Stored dataset items:
==============================
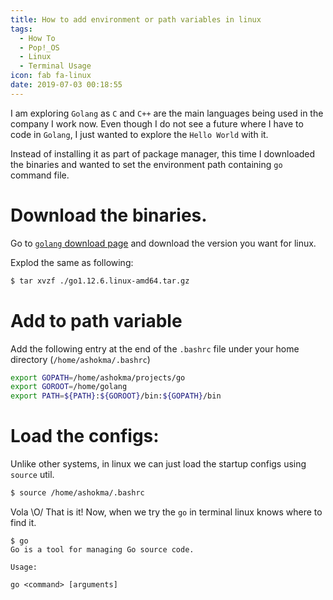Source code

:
 ```yaml
---
title: How to add environment or path variables in linux
tags:
  - How To
  - Pop!_OS
  - Linux
  - Terminal Usage
icon: fab fa-linux
date: 2019-07-03 00:18:55
---
```



I am exploring `Golang` as `C` and `C++` are the main languages being used in the company I work now. Even though I do not see a future where I have to code in `Golang`, I just wanted to explore the `Hello World` with it.

Instead of installing it as part of package manager, this time I downloaded the binaries and wanted to set the environment path containing `go` command file.

# Download the binaries.

Go to [`golang` download page](//golang.org/dl/) and download the version you want for linux.

Explod the same as following:

```bash
$ tar xvzf ./go1.12.6.linux-amd64.tar.gz
```

# Add to path variable

Add the following entry at the end of the `.bashrc` file under your home directory (`/home/ashokma/.bashrc`)

```bash
export GOPATH=/home/ashokma/projects/go
export GOROOT=/home/golang
export PATH=${PATH}:${GOROOT}/bin:${GOPATH}/bin
```

# Load the configs:

Unlike other systems, in linux we can just load the startup configs using `source` util.

```bash
$ source /home/ashokma/.bashrc
```

Vola \O/ That is it! Now, when we try the `go` in terminal linux knows where to find it.

```shell
$ go
Go is a tool for managing Go source code.

Usage:

go <command> [arguments]
```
==============================
• WORK INSTRUCTIONS:
Pick each line holding "environment" out of the entries above and return it.

• YOUR SOLUTION:
title: How to add environment or path variables in linux
Instead of installing it as part of package manager, this time I downloaded the binaries and wanted to set the environment path containing `go` command file.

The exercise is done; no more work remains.